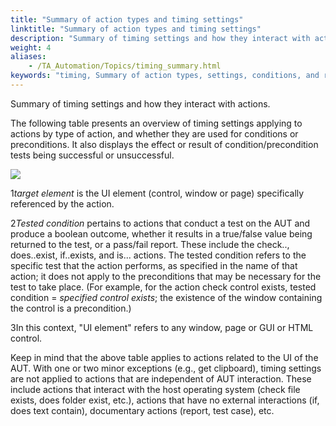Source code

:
 ```yaml
--- 
title: "Summary of action types and timing settings"
linktitle: "Summary of action types and timing settings"
description: "Summary of timing settings and how they interact with actions."
weight: 4
aliases: 
    - /TA_Automation/Topics/timing_summary.html
keywords: "timing, Summary of action types, settings, conditions, and results"
---
```


Summary of timing settings and how they interact with actions.

The following table presents an overview of timing settings applying to actions by type of action, and whether they are used for conditions or preconditions. It also displays the effect or result of condition/precondition tests being successful or unsuccessful.

![](/images/TA_Automation/Images/timing_tbl_action_types-time_settings-summary.02.png)

1*target element* is the UI element \(control, window or page\) specifically referenced by the action.

2*Tested condition* pertains to actions that conduct a test on the AUT and produce a boolean outcome, whether it results in a true/false value being returned to the test, or a pass/fail report. These include the check.., does..exist, if..exists, and is... actions. The tested condition refers to the specific test that the action performs, as specified in the name of that action; it does not apply to the preconditions that may be necessary for the test to take place. \(For example, for the action check control exists, tested condition = *specified control exists*; the existence of the window containing the control is a precondition.\)

3In this context, "UI element" refers to any window, page or GUI or HTML control.

Keep in mind that the above table applies to actions related to the UI of the AUT. With one or two minor exceptions \(e.g., get clipboard\), timing settings are not applied to actions that are independent of AUT interaction. These include actions that interact with the host operating system \(check file exists, does folder exist, etc.\), actions that have no external interactions \(if, does text contain\), documentary actions \(report, test case\), etc.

Description of the task
Wherever a line of the listing above contains the string "interact", copy that line.

Exercise response
description: "Summary of timing settings and how they interact with actions."
Summary of timing settings and how they interact with actions.
Keep in mind that the above table applies to actions related to the UI of the AUT. With one or two minor exceptions \(e.g., get clipboard\), timing settings are not applied to actions that are independent of AUT interaction. These include actions that interact with the host operating system \(check file exists, does folder exist, etc.\), actions that have no external interactions \(if, does text contain\), documentary actions \(report, test case\), etc.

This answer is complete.